[PATCH 5.19 190/192] iommu: Fix false ownership failure on AMD systems with PASID activated

From: Greg Kroah-Hartman
Date: Tue Sep 13 2022 - 10:30:34 EST


From: Jason Gunthorpe <jgg@xxxxxxxxxx>

commit 2380f1e8195ef612deea1dc7a3d611c5d2b9b56a upstream.

The AMD IOMMU driver cannot activate PASID mode on a RID without the RID's
translation being set to IDENTITY. Further it requires changing the RID's
page table layout from the normal v1 IOMMU_DOMAIN_IDENTITY layout to a
different v2 layout.

It does this by creating a new iommu_domain, configuring that domain for
v2 identity operation and then attaching it to the group, from within the
driver. This logic assumes the group is already set to the IDENTITY domain
and is being used by the DMA API.

However, since the ownership logic is based on the group's domain pointer
equaling the default domain to detect DMA API ownership, this causes it to
look like the group is not attached to the DMA API any more. This blocks
attaching drivers to any other devices in the group.

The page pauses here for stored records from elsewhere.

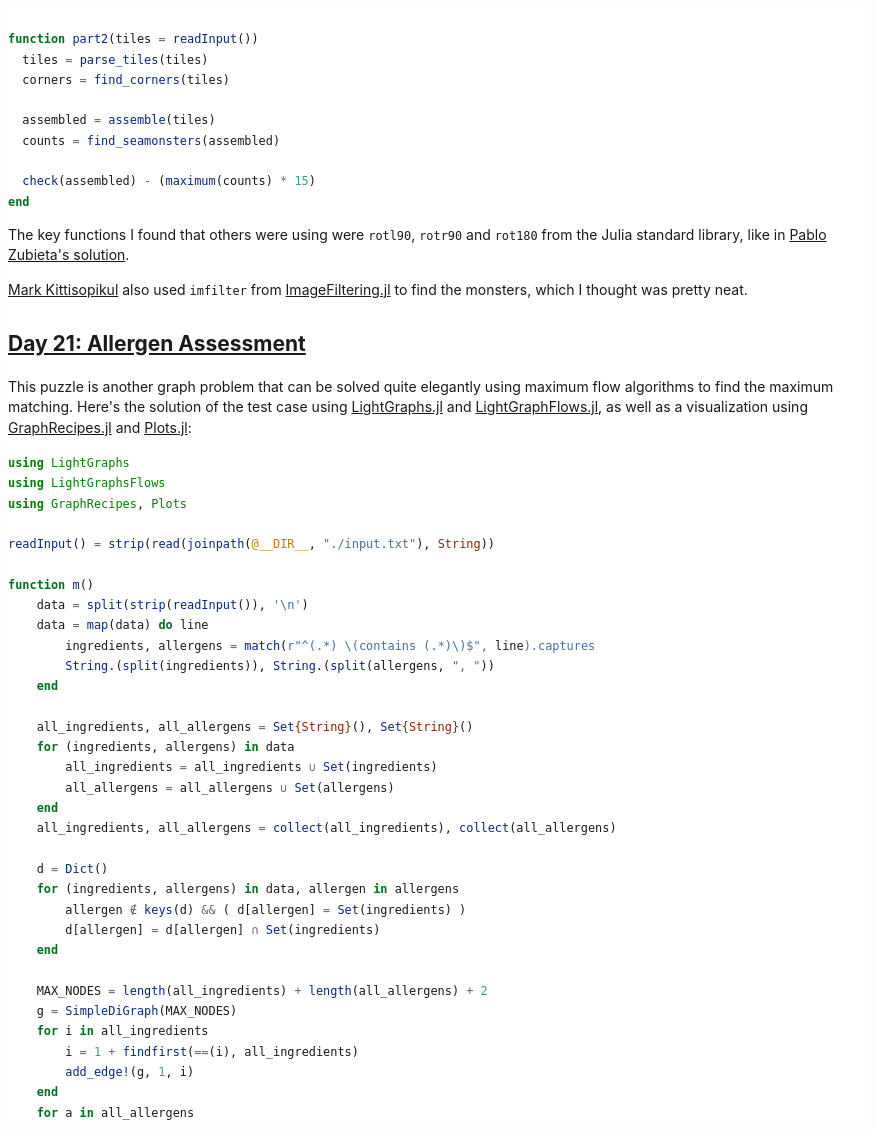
 ```julia

function part2(tiles = readInput())
  tiles = parse_tiles(tiles)
  corners = find_corners(tiles)

  assembled = assemble(tiles)
  counts = find_seamonsters(assembled)

  check(assembled) - (maximum(counts) * 15)
end
```

The key functions I found that others were using were `rotl90`, `rotr90` and `rot180` from the Julia standard library, like in [Pablo Zubieta's solution](https://github.com/pabloferz/AoC/blob/5475590e2ac3b08c4800aac59b5ad96e287a8c6a/2020/20/Day20.jl).

[Mark Kittisopikul](https://github.com/mkitti/advent_of_code_2020/blob/27a3886fd71a40a4b745037780cbeacacc770d78/aoc_20/aoc_20.jl) also used `imfilter` from [ImageFiltering.jl](https://github.com/JuliaImages/ImageFiltering.jl) to find the monsters, which I thought was pretty neat.

## [Day 21: Allergen Assessment](https://adventofcode.com/2020/day/21)

This puzzle is another graph problem that can be solved quite elegantly using maximum flow algorithms to find the maximum matching.
Here's the solution of the test case using [LightGraphs.jl](https://github.com/JuliaGraphs/LightGraphs.jl) and [LightGraphFlows.jl](https://github.com/JuliaGraphs/LightGraphsFlows.jl), as well as a visualization using [GraphRecipes.jl](https://github.com/JuliaPlots/GraphRecipes.jl) and [Plots.jl](https://github.com/JuliaPlots/Plots.jl):

```julia
using LightGraphs
using LightGraphsFlows
using GraphRecipes, Plots

readInput() = strip(read(joinpath(@__DIR__, "./input.txt"), String))

function m()
    data = split(strip(readInput()), '\n')
    data = map(data) do line
        ingredients, allergens = match(r"^(.*) \(contains (.*)\)$", line).captures
        String.(split(ingredients)), String.(split(allergens, ", "))
    end

    all_ingredients, all_allergens = Set{String}(), Set{String}()
    for (ingredients, allergens) in data
        all_ingredients = all_ingredients ∪ Set(ingredients)
        all_allergens = all_allergens ∪ Set(allergens)
    end
    all_ingredients, all_allergens = collect(all_ingredients), collect(all_allergens)

    d = Dict()
    for (ingredients, allergens) in data, allergen in allergens
        allergen ∉ keys(d) && ( d[allergen] = Set(ingredients) )
        d[allergen] = d[allergen] ∩ Set(ingredients)
    end

    MAX_NODES = length(all_ingredients) + length(all_allergens) + 2
    g = SimpleDiGraph(MAX_NODES)
    for i in all_ingredients
        i = 1 + findfirst(==(i), all_ingredients)
        add_edge!(g, 1, i)
    end
    for a in all_allergens
```

[^python]: _aside_: Python has a similar function in the standard library: <https://docs.python.org/3/library/itertools.html#itertools.combinations>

In a real system this manifests itself as the HD-audio devices on some AMD
platforms losing their device drivers.

Work around this unique behavior of the AMD driver by checking for
equality of IDENTITY domains based on their type, not their pointer
value. This allows the AMD driver to have two IDENTITY domains for
internal purposes without breaking the check.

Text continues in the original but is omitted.